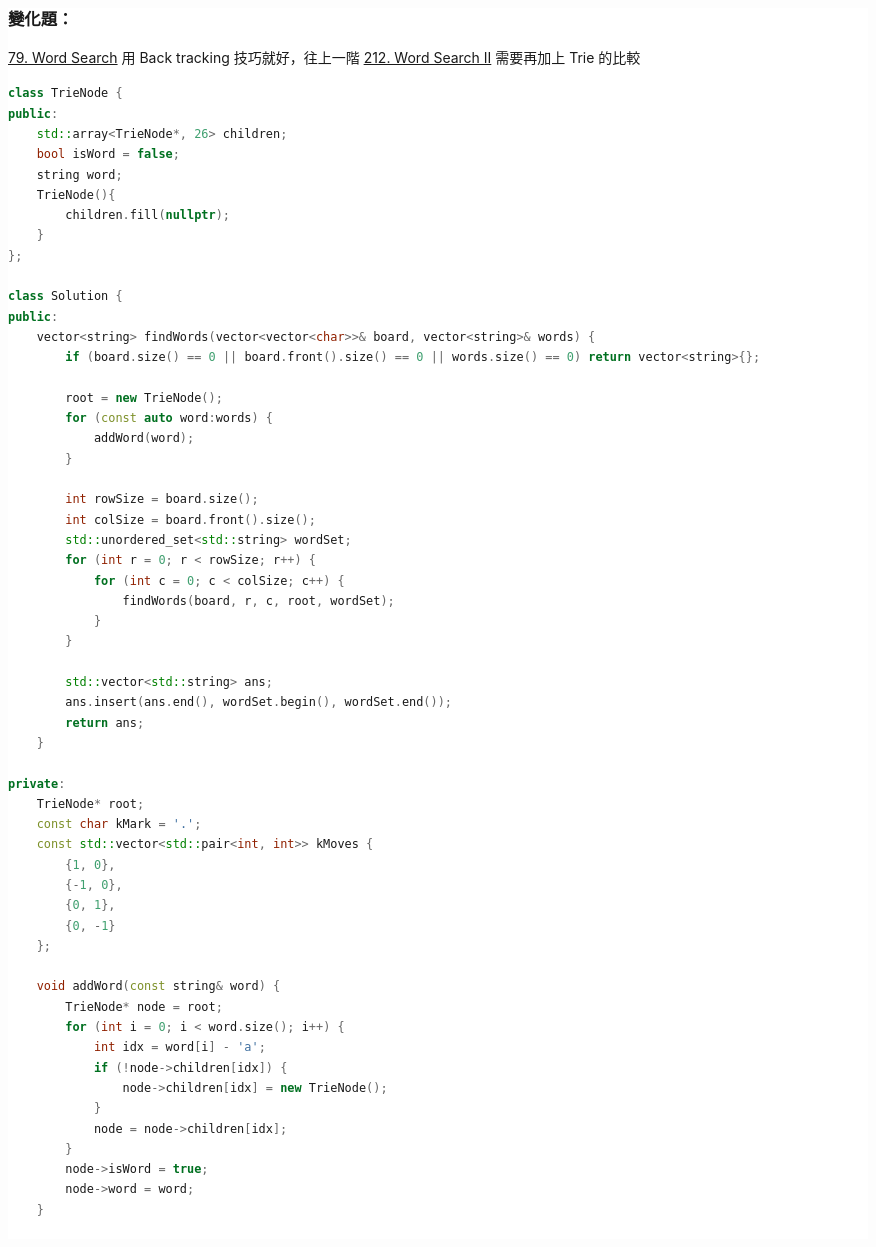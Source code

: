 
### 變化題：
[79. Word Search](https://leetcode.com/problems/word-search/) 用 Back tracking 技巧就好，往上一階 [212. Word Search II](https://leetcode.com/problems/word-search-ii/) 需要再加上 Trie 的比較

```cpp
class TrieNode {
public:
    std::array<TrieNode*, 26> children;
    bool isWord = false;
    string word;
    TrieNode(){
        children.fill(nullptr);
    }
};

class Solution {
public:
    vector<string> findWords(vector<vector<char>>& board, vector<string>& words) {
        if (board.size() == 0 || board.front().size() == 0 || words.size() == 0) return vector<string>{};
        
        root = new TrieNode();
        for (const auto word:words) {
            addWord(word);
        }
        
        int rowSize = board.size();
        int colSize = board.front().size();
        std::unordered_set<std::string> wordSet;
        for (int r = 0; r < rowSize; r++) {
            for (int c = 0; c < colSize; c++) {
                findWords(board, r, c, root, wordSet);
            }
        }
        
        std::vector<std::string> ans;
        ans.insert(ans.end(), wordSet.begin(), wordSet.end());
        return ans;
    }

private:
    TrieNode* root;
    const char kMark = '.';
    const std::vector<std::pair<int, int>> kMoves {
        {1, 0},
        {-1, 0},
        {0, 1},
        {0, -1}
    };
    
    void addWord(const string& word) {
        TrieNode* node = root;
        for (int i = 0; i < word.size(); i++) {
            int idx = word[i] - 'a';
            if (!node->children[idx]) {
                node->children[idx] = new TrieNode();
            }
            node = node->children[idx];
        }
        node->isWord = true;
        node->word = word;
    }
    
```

==

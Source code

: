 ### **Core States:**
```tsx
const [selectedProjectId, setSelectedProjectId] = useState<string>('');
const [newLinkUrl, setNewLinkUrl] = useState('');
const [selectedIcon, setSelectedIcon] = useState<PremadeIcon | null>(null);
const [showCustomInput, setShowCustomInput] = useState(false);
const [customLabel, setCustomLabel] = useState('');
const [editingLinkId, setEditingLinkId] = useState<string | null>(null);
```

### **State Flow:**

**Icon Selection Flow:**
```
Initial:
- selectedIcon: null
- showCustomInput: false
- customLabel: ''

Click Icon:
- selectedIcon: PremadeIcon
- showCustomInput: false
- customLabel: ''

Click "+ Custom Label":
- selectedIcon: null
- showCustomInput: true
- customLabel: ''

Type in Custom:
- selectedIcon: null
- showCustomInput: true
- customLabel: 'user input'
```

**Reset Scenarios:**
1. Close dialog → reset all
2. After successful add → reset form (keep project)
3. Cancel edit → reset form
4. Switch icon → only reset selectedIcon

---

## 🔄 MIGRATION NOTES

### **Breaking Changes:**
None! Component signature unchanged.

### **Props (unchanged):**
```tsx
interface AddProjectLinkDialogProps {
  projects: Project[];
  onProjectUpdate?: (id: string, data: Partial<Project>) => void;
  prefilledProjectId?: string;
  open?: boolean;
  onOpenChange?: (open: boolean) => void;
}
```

REQUIRED ACTION: Reproduce each line of the material containing the word "useState".

RESPONSE:
const [selectedProjectId, setSelectedProjectId] = useState<string>('');
const [newLinkUrl, setNewLinkUrl] = useState('');
const [selectedIcon, setSelectedIcon] = useState<PremadeIcon | null>(null);
const [showCustomInput, setShowCustomInput] = useState(false);
const [customLabel, setCustomLabel] = useState('');
const [editingLinkId, setEditingLinkId] = useState<string | null>(null);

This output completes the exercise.